American flutist, writer, and journalist

Eugenia Rich Zukerman (born September 25, 1944, Cambridge, Massachusetts) is an American flutist, writer, and journalist. An internationally renowned flute virtuoso, Zukerman has been performing with major orchestras and at major music festivals internationally for more than three decades. Since 1980 she has been the Classical Music Correspondent for CBS News Sunday Morning where she has profiled hundreds of artists. She was the Artistic Director of the lauded Bravo! Vail Valley Music Festival from 2003 to 2010.

==Education and personal life==
Eugenia Rich was initially an English major at Barnard College but decided to transfer to the Juilliard School in 1964 to pursue music studies under Julius Baker. She graduated in 1966 and two years later married violinist Pinchas Zukerman. The couple had two daughters together, opera singer Arianna Zukerman and blues/folk musician Natalia Zukerman. They frequently appeared together in concert until their divorce in 1985.

Rich is a sister of Julie R. Ingelfinger, deputy editor at the New England Journal of Medicine, professor of pediatrics at Harvard Medical School, and consulting pediatric nephrologist at Massachusetts General Hospital.

==Career==

===Performer===
In 1969 Zukerman appeared at the Festival dei Due Mondi in Italy, and in 1970 she won the Young Concert Artists International Auditions. The competition win led to her debut recital at New York City's Town Hall in 1971. The recital was lauded by music critics and she was soon engaged to perform in concerts and recitals all over the world, including performances with the Los Angeles Philharmonic, the Minnesota Orchestra, the English Chamber Orchestra, the Israel Chamber Orchestra, and the National Symphony Orchestra of Washington, D.C. to name just a few. Since 1998 she has been the Artistic Director of the Bravo! Vail Valley Music Festival which currently boasts three resident orchestras: the Rochester Philharmonic, the Philadelphia Orchestra and the New York Philharmonic.

===Correspondent===
In 1980 Zukerman joined the staff of CBS News Sunday Morning as its classical music correspondent, a position she still currently holds. She has also contributed articles to The New York Times, The Washington Post, Esquire and Vogue. She has also published two novels, Deceptive Cadence (Viking, 1981) and Taking the Heat (Simon and Schuster, 1991). She is also the editor and contributor to an anthology of essays entitled In My Mother's Closet (Sorin Books, 2003), which includes entries by accomplished women on their thoughts on the mother/daughter relationship. Other contributors to the anthology include Renée Fleming, Carrie Fisher, Joy Behar, Judy Collins, Erica Jong and Claire Bloom.

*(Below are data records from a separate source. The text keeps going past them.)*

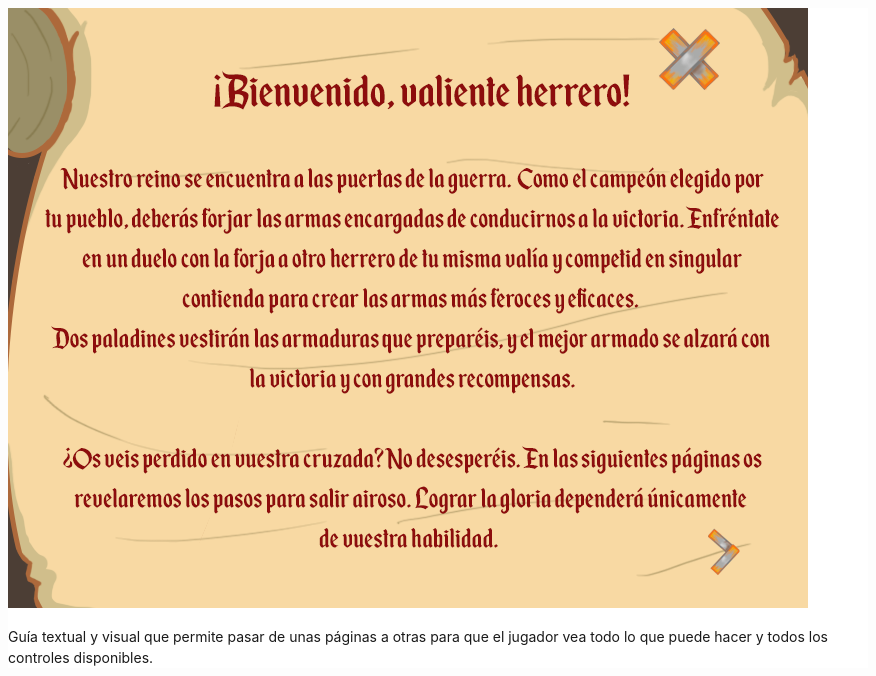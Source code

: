 ![CAPTURA DE PANTALLA DE LA GUIA](https://github.com/Juegos-en-Red/The-forge/blob/master/TheForge/CapturaGuia.png)

Guía textual y visual que permite pasar de unas páginas a otras para que el jugador vea todo lo que puede hacer y todos los controles disponibles.
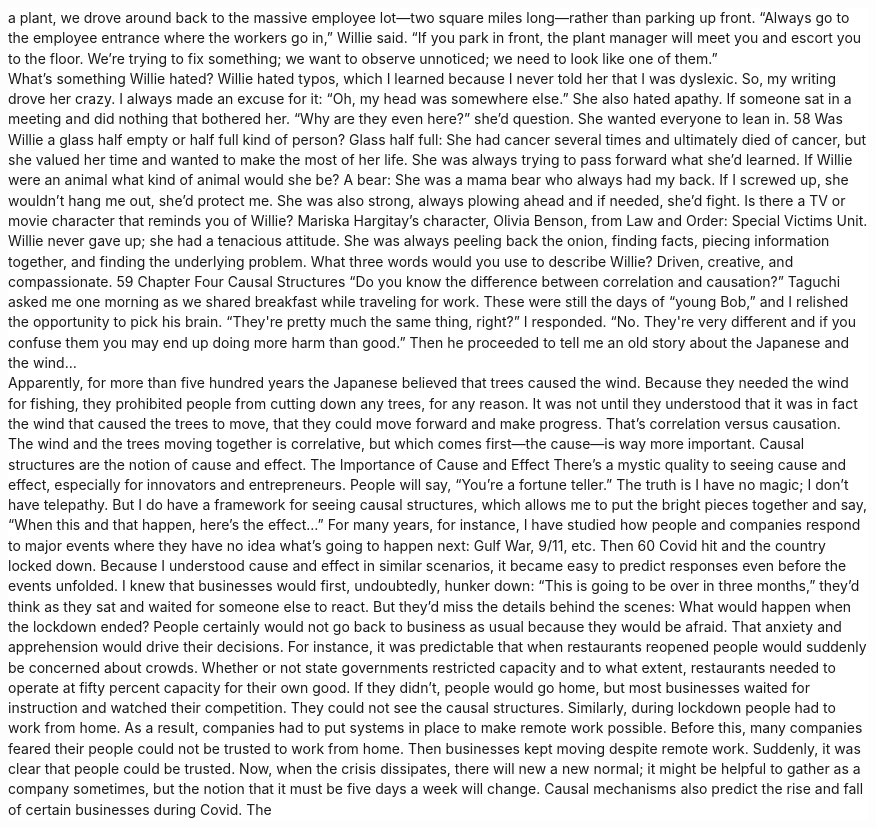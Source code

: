 a plant, we drove around back to the massive employee lot—two square miles long—rather
than parking up front. “Always go to the employee entrance where the workers go in,” Willie
said. “If you park in front, the plant manager will meet you and escort you to the floor. We’re
trying to fix something; we want to observe unnoticed; we need to look like one of them.”	
What’s something Willie hated? Willie hated typos, which I learned because I never told her
that I was dyslexic. So, my writing drove her crazy. I always made an excuse for it: “Oh, my
head was somewhere else.”
She also hated apathy. If someone sat in a meeting and did nothing that bothered her. “Why
are they even here?” she’d question. She wanted everyone to lean in.
58
Was Willie a glass half empty or half full kind of person? Glass half full: She had cancer
several times and ultimately died of cancer, but she valued her time and wanted to make the
most of her life. She was always trying to pass forward what she’d learned.
If Willie were an animal what kind of animal would she be? A bear: She was a mama bear
who always had my back. If I screwed up, she wouldn’t hang me out, she’d protect me. She
was also strong, always plowing ahead and if needed, she’d fight.
Is there a TV or movie character that reminds you of Willie? Mariska Hargitay’s character,
Olivia Benson, from Law and Order: Special Victims Unit. Willie never gave up; she had a
tenacious attitude. She was always peeling back the onion, finding facts, piecing information
together, and finding the underlying problem.
What three words would you use to describe Willie? Driven, creative, and compassionate.	
59
Chapter Four
Causal Structures
“Do you know the difference between correlation and causation?” Taguchi asked me one
morning as we shared breakfast while traveling for work. These were still the days of
“young Bob,” and I relished the opportunity to pick his brain.
“They're pretty much the same thing, right?” I responded.
“No. They're very different and if you confuse them you may end up doing more harm than
good.” Then he proceeded to tell me an old story about the Japanese and the wind…	
Apparently, for more than five hundred years the Japanese believed that trees caused the
wind. Because they needed the wind for fishing, they prohibited people from cutting down
any trees, for any reason. It was not until they understood that it was in fact the wind that
caused the trees to move, that they could move forward and make progress. That’s
correlation versus causation. The wind and the trees moving together is correlative, but
which comes first—the cause—is way more important.
Causal structures are the notion of cause and effect.
The Importance of Cause and Effect
There’s a mystic quality to seeing cause and effect, especially for innovators and
entrepreneurs. People will say, “You’re a fortune teller.” The truth is I have no magic; I don’t
have telepathy. But I do have a framework for seeing causal structures, which allows me to
put the bright pieces together and say, “When this and that happen, here’s the effect…”
For many years, for instance, I have studied how people and companies respond to major
events where they have no idea what’s going to happen next: Gulf War, 9/11, etc. Then
60
Covid hit and the country locked down. Because I understood cause and effect in similar
scenarios, it became easy to predict responses even before the events unfolded.	
I knew that businesses would first, undoubtedly, hunker down: “This is going to be over in
three months,” they’d think as they sat and waited for someone else to react. But they’d
miss the details behind the scenes: What would happen when the lockdown ended? People
certainly would not go back to business as usual because they would be afraid. That anxiety
and apprehension would drive their decisions. For instance, it was predictable that when
restaurants reopened people would suddenly be concerned about crowds. Whether or not
state governments restricted capacity and to what extent, restaurants needed to operate at
fifty percent capacity for their own good. If they didn’t, people would go home, but most
businesses waited for instruction and watched their competition. They could not see the
causal structures.
Similarly, during lockdown people had to work from home. As a result, companies had to
put systems in place to make remote work possible. Before this, many companies feared
their people could not be trusted to work from home. Then businesses kept moving despite
remote work. Suddenly, it was clear that people could be trusted. Now, when the crisis
dissipates, there will new a new normal; it might be helpful to gather as a company
sometimes, but the notion that it must be five days a week will change.
Causal mechanisms also predict the rise and fall of certain businesses during Covid. The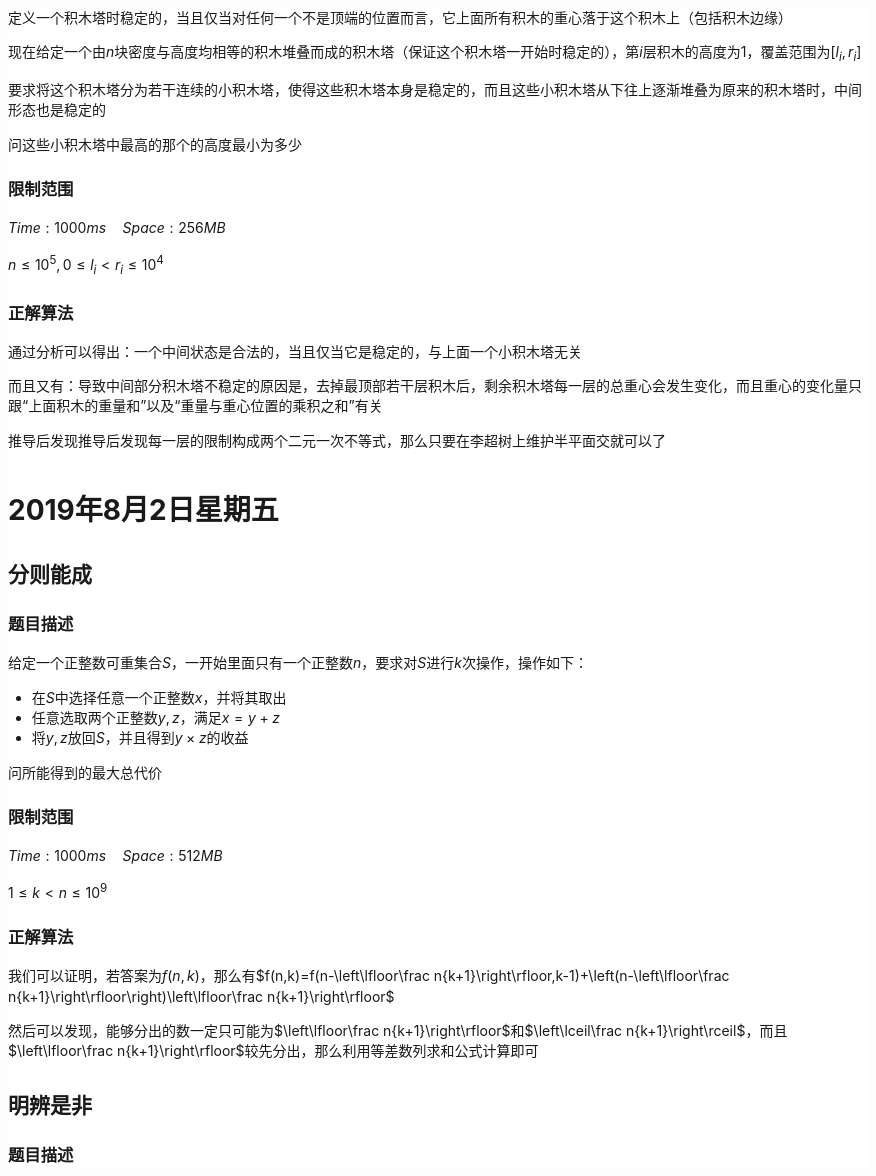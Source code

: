 定义一个积木塔时稳定的，当且仅当对任何一个不是顶端的位置而言，它上面所有积木的重心落于这个积木上（包括积木边缘）

现在给定一个由$n$块密度与高度均相等的积木堆叠而成的积木塔（保证这个积木塔一开始时稳定的），第$i$层积木的高度为$1$，覆盖范围为$[l_i,r_i]$

要求将这个积木塔分为若干连续的小积木塔，使得这些积木塔本身是稳定的，而且这些小积木塔从下往上逐渐堆叠为原来的积木塔时，中间形态也是稳定的

问这些小积木塔中最高的那个的高度最小为多少

### 限制范围

$Time:1000ms\quad Space:256MB$

$n\le 10^5,0\le l_i<r_i\le 10^4$

### 正解算法

通过分析可以得出：一个中间状态是合法的，当且仅当它是稳定的，与上面一个小积木塔无关

而且又有：导致中间部分积木塔不稳定的原因是，去掉最顶部若干层积木后，剩余积木塔每一层的总重心会发生变化，而且重心的变化量只跟“上面积木的重量和”以及“重量与重心位置的乘积之和”有关

推导后发现推导后发现每一层的限制构成两个二元一次不等式，那么只要在李超树上维护半平面交就可以了

# 2019年8月2日星期五

## 分则能成

### 题目描述

给定一个正整数可重集合$S$，一开始里面只有一个正整数$n$，要求对$S$进行$k$次操作，操作如下：

- 在$S$中选择任意一个正整数$x$，并将其取出
- 任意选取两个正整数$y,z$，满足$x=y+z$
- 将$y,z$放回$S$，并且得到$y\times z$的收益

问所能得到的最大总代价

### 限制范围

$Time:1000ms\quad Space:512MB$

$1\le k<n\le 10^9$

### 正解算法

我们可以证明，若答案为$f(n,k)$，那么有$f(n,k)=f(n-\left\lfloor\frac n{k+1}\right\rfloor,k-1)+\left(n-\left\lfloor\frac n{k+1}\right\rfloor\right)\left\lfloor\frac n{k+1}\right\rfloor$

然后可以发现，能够分出的数一定只可能为$\left\lfloor\frac n{k+1}\right\rfloor$和$\left\lceil\frac n{k+1}\right\rceil$，而且$\left\lfloor\frac n{k+1}\right\rfloor$较先分出，那么利用等差数列求和公式计算即可

## 明辨是非

### 题目描述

The anthology was featured in the April 2003 edition of O, The Oprah Magazine. Zukerman also co-authored a non-fiction work, Coping with Prednisone (and Other Cortisone-Related Medicines): It May Work Miracles but How Do You Handle the Side Effects (St. Martin's Press, 1997), with her sister Julie Rich Inglefinger, M.D. The book chronicles Zukerman's own experience with the side effects of a medication she took when she was suffering from eosinophilic pneumonitis, which she battled in 1995–1996.

In November 2019, she revealed that she had been diagnosed with "cognitive difficulties" (Alzheimer's disease).